1) the fact that they'd just gone vi-iii and now are going vi-III,

Yeah-yeah-yeah-yeah-YEAH! Exactly! It's just so ballsy! And you can see how it might have come about as just a keyboard mistake, hitting the D# instead of the D natural of B minor.... "That's it! Do that again!"

Makes life worth living, this stuff.

Anonymous said...

great stuff.

makes me wish i had a guitar here at work - cause i can play the hell out of a B7.

strummmmmm

Neddie said...

Wow. This is really getting into the weeds, but...

Ben, I looked up the whole arrangement of IWTHYH in the Complete Scores, and found that the B minor of "think you'll understand" happens only in the first verse. Thereafter John plays an unambiguous B7 in that spot, as well as the spot I pointed out in my post.

And most fascinatingly, both guitars go tacet on "hand" in the first verse.
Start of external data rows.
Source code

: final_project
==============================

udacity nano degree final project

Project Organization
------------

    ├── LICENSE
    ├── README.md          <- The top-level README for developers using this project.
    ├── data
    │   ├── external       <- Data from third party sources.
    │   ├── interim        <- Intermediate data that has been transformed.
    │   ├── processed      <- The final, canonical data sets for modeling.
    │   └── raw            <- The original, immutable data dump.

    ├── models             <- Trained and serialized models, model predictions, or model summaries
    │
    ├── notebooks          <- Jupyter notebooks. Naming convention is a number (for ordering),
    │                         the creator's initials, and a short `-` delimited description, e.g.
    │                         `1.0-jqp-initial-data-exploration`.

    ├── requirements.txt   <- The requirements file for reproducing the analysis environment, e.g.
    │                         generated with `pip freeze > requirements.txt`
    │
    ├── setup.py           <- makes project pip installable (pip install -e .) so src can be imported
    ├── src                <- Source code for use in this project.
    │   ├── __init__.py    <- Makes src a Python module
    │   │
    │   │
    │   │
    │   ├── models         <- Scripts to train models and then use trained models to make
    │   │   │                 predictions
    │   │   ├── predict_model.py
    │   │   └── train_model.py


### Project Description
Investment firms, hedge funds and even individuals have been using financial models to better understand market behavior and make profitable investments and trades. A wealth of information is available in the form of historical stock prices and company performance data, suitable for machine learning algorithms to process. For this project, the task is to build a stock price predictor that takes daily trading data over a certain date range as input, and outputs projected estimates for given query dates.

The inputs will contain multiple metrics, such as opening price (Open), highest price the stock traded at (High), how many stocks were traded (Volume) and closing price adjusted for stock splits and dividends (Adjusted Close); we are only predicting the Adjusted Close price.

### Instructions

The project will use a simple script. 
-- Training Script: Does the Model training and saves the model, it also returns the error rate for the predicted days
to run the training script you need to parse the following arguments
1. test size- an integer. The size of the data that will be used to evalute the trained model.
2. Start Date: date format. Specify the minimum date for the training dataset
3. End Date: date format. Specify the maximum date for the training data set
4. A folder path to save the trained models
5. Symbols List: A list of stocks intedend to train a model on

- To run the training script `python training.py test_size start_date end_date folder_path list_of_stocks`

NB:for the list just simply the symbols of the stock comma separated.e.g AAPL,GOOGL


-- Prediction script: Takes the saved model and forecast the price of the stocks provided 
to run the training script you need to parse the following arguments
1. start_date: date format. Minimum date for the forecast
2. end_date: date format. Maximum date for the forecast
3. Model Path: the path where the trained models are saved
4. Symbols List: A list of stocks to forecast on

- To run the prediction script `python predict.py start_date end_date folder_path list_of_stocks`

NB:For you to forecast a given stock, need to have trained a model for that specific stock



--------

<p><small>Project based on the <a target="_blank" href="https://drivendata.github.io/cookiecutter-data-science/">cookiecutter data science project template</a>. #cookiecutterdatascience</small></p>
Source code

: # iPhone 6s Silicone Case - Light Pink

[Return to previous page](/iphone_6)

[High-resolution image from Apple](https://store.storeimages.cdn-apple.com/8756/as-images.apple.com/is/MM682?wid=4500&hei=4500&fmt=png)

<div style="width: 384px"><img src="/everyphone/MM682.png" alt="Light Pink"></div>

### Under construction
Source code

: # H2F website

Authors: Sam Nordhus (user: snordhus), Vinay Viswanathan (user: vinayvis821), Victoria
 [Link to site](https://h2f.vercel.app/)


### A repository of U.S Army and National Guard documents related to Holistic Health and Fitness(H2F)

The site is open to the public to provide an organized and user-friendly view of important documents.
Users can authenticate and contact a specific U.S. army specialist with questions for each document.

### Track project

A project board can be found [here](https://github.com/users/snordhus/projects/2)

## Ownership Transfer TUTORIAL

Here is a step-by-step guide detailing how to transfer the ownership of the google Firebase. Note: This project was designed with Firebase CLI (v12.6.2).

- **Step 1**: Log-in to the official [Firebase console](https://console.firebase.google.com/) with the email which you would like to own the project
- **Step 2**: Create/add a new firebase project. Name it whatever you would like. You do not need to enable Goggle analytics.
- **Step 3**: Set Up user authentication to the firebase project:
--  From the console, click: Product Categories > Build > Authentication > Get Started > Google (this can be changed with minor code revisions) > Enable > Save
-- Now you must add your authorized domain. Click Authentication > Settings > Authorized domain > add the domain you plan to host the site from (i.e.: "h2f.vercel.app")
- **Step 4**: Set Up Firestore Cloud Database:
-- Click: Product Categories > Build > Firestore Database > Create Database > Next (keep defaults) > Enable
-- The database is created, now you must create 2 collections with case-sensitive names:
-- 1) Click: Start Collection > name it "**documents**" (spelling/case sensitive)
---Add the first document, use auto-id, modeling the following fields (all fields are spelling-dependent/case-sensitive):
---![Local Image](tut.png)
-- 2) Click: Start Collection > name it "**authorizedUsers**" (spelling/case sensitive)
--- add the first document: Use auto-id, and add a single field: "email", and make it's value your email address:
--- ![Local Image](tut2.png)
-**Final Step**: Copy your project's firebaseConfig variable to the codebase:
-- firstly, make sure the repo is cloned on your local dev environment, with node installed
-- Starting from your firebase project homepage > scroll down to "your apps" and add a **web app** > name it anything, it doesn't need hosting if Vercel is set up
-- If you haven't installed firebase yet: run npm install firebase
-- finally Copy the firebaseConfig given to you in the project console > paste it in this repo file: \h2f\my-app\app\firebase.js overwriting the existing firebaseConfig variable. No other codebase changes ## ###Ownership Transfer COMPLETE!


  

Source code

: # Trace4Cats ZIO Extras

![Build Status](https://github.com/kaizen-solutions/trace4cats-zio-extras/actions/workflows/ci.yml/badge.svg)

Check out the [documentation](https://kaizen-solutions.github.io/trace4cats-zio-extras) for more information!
That's why it's hard to tell whether that chord is a B7 -- nobody's playing anything! This is the only spot in the whole song when they do this; in all other cases, John's playing a first-position B7.

Also, looking at the score, it's very, very clear that the guitar arrangement is amazingly detailed for a little two-minute dance tune. Every second is very, very, VERY carefully arranged.

What a band, what a band.

The Viscount LaCarte said...

I do argue that the stunningly revolutionary sophistication that the early Beatles brought to the previously simplistic vernacular of rock-and-roll managed to push a stagnant, gray music, stuck in the stultifying Tin Pan Alley conventions of the early Sixties, into a world of blazing, blinding color.

Very nice writing Ned. Very nice.

Bobby Lightfoot said...

Yeh, Emerick gets into the conflict mostly in the context of square-offs with mastering engineers. They delivered the master tape of "Revolver" with a note on it that said "transfer flat", i.e. "keep your grubby mitts off the EQ". Many red faces ensued.

The mastering guys would actually tend to shelf off under 100 hz, fearing the fictional "needle jump".

Emerick also talks about "Paperback Writer" revealingly- he states that the stereo mix doesn't work at all, which resonates with me. That mix is just awful; the bass is so disembodied that it just doesn't glue into the mix at all.

The "stereo mixes", created for the U.S. market, were afterthoughts, toss-offs, until "Pepper".

roxtar said...

I'm no Devadip Mahvishnu Zappa, but I have an ear and a guitar. Bm sounds good. B7 sounds great.

Sixtiesjones said...

Came to this link after having fallen for the mascots softer/sweeter take on the beatles sound, but loved this article, and although the mascots will never have energy of the beatles they definitely captured the essence, and I'm loving finding new bands like them.